Sunday, April 6, 2025
Starts at 1:00 pm (Eastern time)
Dorothy Buzan Feldman was born in Philadelphia in January 1923 at Pennsylvania Hospital to Ana and Harry Buzhansky. Ana had arrived in Philadelphia from Kovne (Lithuanians now call it Kaunas) only 1 year and 9 months prior as a twenty-two year old named Chasse Pitun. Chasse married Harry within her first 10 months in America. He on the other hand had an 8 year head start by having arrived in Philadelphia in 1913 as an 18-20 year old from Vilkomir (Lithuanians now call it Ukmerge) where he had been born as Aron Buzhansky. They didn’t name her at the hospital, but eventually settled on Dvoyre in Yiddish and Dorothy in English. Nearly everybody would come to know her with great affection as Dottie.

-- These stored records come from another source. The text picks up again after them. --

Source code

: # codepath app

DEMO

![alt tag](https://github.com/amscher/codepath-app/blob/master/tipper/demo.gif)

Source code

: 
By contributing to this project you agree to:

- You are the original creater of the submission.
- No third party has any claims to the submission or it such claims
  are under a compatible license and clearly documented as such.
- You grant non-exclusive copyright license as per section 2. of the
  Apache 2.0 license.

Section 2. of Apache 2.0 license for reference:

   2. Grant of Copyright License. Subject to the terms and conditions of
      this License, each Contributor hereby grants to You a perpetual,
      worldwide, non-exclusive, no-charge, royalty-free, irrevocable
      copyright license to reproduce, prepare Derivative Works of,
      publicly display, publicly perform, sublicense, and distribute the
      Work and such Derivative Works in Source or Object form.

In October of 1923 before Dottie’s first birthday her parents moved into a rowhome at 2410 South Beulah St (at Ritner) in South Philadelphia. Her sister Ethel would join the household in 1925, and their brother Edwin in 1935. Dottie learned English in the neighborhood schools, but kept up her secular Yiddish studies in the folkshul network run by Lodge 18 of the Jewish People’s Fraternal Organization (JFPO) of the International Workers Order (IWO). She spoke highly of getting “luft” with her father on the Fairmount Park Trolley during the full heat of the summer, reading and discussing with him the news as reported by Morgn Frayhayt, and listening to the working class choruses in which his comrades of “Di Linke” would sing. She described her mother as running “the roost” at home, and wishing for her a full life in America uninterrupted by the displacements of war or the eternal oppressions of Jews. Both of them got full lives, more or less, each living a century or more.

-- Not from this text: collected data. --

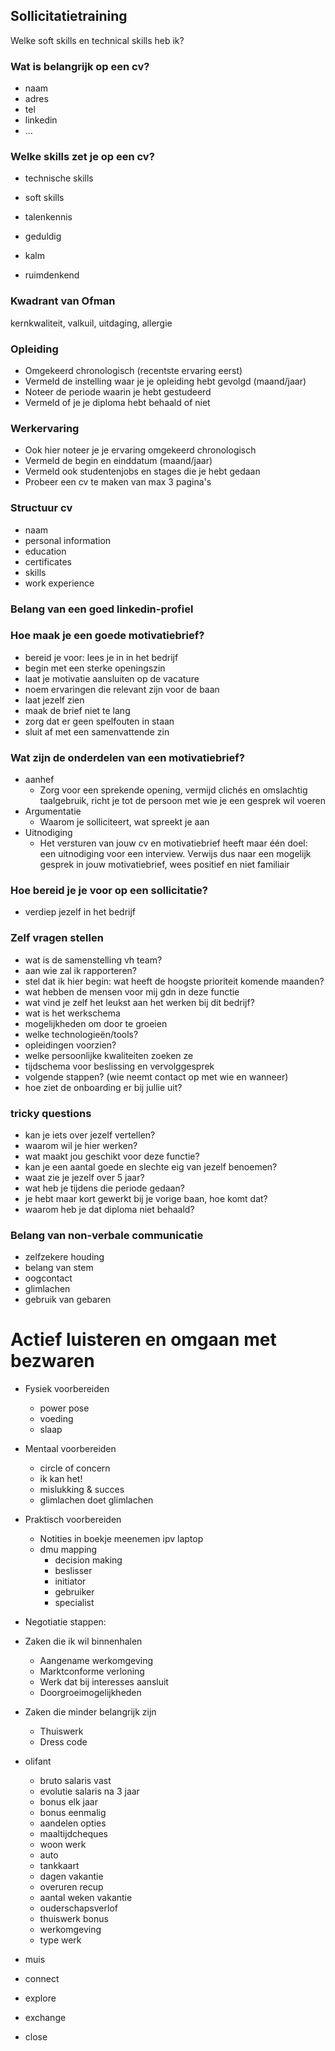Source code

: ## Sollicitatietraining

Welke soft skills en technical skills heb ik?

### Wat is belangrijk op een cv?
- naam
- adres
- tel
- linkedin
- ...

### Welke skills zet je op een cv?
- technische skills
- soft skills
- talenkennis

- geduldig
- kalm
- ruimdenkend

### Kwadrant van Ofman

kernkwaliteit, valkuil, uitdaging, allergie

### Opleiding

- Omgekeerd chronologisch (recentste ervaring eerst)
- Vermeld de instelling waar je je opleiding hebt gevolgd (maand/jaar)
- Noteer de periode waarin je hebt gestudeerd
- Vermeld of je je diploma hebt behaald of niet

### Werkervaring

- Ook hier noteer je je ervaring omgekeerd chronologisch
- Vermeld de begin en einddatum (maand/jaar)
- Vermeld ook studentenjobs en stages die je hebt gedaan
- Probeer een cv te maken van max 3 pagina's

### Structuur cv
- naam
- personal information
- education
- certificates
- skills
- work experience

### Belang van een goed linkedin-profiel

### Hoe maak je een goede motivatiebrief?

- bereid je voor: lees je in in het bedrijf
- begin met een sterke openingszin
- laat je motivatie aansluiten op de vacature
- noem ervaringen die relevant zijn voor de baan
- laat jezelf zien
- maak de brief niet te lang
- zorg dat er geen spelfouten in staan
- sluit af met een samenvattende zin

### Wat zijn de onderdelen van een motivatiebrief?
- aanhef
	- Zorg voor een sprekende opening, vermijd clichés en omslachtig taalgebruik, richt je tot de persoon met wie je een gesprek wil voeren
- Argumentatie
	- Waarom je solliciteert, wat spreekt je aan 
- Uitnodiging
	- Het versturen van jouw cv en motivatiebrief heeft maar één doel: een uitnodiging voor een interview. Verwijs dus naar een mogelijk gesprek in jouw motivatiebrief, wees positief en niet familiair

### Hoe bereid je je voor op een sollicitatie?

- verdiep jezelf in het bedrijf

### Zelf vragen stellen

- wat is de samenstelling vh team?
- aan wie zal ik rapporteren?
- stel dat ik hier begin: wat heeft de hoogste prioriteit komende maanden?
- wat hebben de mensen voor mij gdn in deze functie
- wat vind je zelf het leukst aan het werken bij dit bedrijf?
- wat is het werkschema
- mogelijkheden om door te groeien
- welke technologieën/tools?
- opleidingen voorzien?
- welke persoonlijke kwaliteiten zoeken ze
- tijdschema voor beslissing en vervolggesprek
- volgende stappen? (wie neemt contact op met wie en wanneer)
- hoe ziet de onboarding er bij jullie uit?

### tricky questions

- kan je iets over jezelf vertellen?
- waarom wil je hier werken?
- wat maakt jou geschikt voor deze functie?
- kan je een aantal goede en slechte eig van jezelf benoemen?
- waat zie je jezelf over 5 jaar?
- wat heb je tijdens die periode gedaan?
- je hebt maar kort gewerkt bij je vorige baan, hoe komt dat?
- waarom heb je dat diploma niet behaald?

### Belang van non-verbale communicatie

- zelfzekere houding
- belang van stem
- oogcontact
- glimlachen
- gebruik van gebaren

# Actief luisteren en omgaan met bezwaren

- Fysiek voorbereiden
	- power pose
	- voeding
	- slaap
- Mentaal voorbereiden
	- circle of concern
	- ik kan het!
	- mislukking & succes
	- glimlachen doet glimlachen
- Praktisch voorbereiden
	- Notities in boekje meenemen ipv laptop 
	- dmu mapping
		- decision making
		- beslisser
		- initiator
		- gebruiker
		- specialist
- Negotiatie stappen:
- Zaken die ik wil binnenhalen
	- Aangename werkomgeving
	- Marktconforme verloning
	- Werk dat bij interesses aansluit
	- Doorgroeimogelijkheden
- Zaken die minder belangrijk zijn
	- Thuiswerk
	- Dress code
- olifant
	- bruto salaris vast
	- evolutie salaris na 3 jaar
	- bonus elk jaar
	- bonus eenmalig
	- aandelen opties
	- maaltijdcheques
	- woon werk
	- auto
	- tankkaart
	- dagen vakantie
	- overuren recup
	- aantal weken vakantie
	- ouderschapsverlof
	- thuiswerk bonus
	- werkomgeving
	- type werk
- muis

- connect
- explore
- exchange
- close
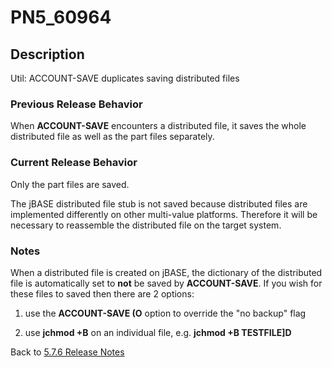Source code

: # PN5_60964

<PageHeader />

## Description

Util: ACCOUNT-SAVE duplicates saving distributed files

### Previous Release Behavior

When **ACCOUNT-SAVE** encounters a distributed file, it saves the whole distributed file as well as the part files separately.

### Current Release Behavior

Only the part files are saved.

The jBASE distributed file stub is not saved because distributed files are implemented differently on other multi-value platforms. Therefore it will be necessary to reassemble the distributed file on the target system.

### Notes

When a distributed file is created on jBASE, the dictionary of the distributed file is automatically set to **not** be saved by **ACCOUNT-SAVE**. If you wish for these files to saved then there are 2 options:

1) use the **ACCOUNT-SAVE (O** option to override the "no backup" flag

2) use **jchmod +B** on an individual file, e.g. **jchmod +B TESTFILE]D**

Back to [5.7.6 Release Notes](../jbase-5.7.6-release-notes/README.md)

<PageFooter />
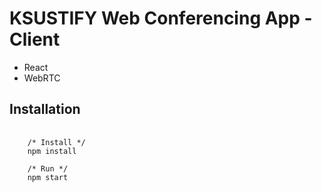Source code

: # KSUSTIFY Web Conferencing App - Client

- React
- WebRTC

## Installation
<pre>
  <code>
    /* Install */
    npm install
    
    /* Run */
    npm start
  </code>
</pre>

Dottie graduated from South Philadelphia High School for Girls in 1940, and would soon come to work in the offices of the various war industries at the Navy Yard during the mass mobilization to defeat the Nazis in the old country and fascists all across Eurasia. She remembered well her parents’ terror when mail from aunts, uncles, cousins, and elders across the Pale of Settlement just suddenly stopped arriving. She probably lived on Beulah street until she was 21 when she met and then married Jack Feldman who lived at 4642 N. 12th Street (at Wyoming) in August of 1944. Jack was 25. When he was a bit younger, we know that he would attempt to impress women at dances by boasting that he was planning to join the Abraham Lincoln Brigades to fight fascism in Spain between 1936-1939. He never did, and Spain was lost by the time they wed amidst a massively expanded war. His pickup line probably would have impressed her. Though stories of him riding his bike from Philadelphia to Atlantic City to get his own taste of luft fun di zaltsikn yam (salty sea air) certainly did. After he was called by the Army to duty at Fort Knox in Tennessee to be trained and to train others as a tank mechanic, she fondly recalled visiting him on her first excursion by railroad to a land far from Philadelphia.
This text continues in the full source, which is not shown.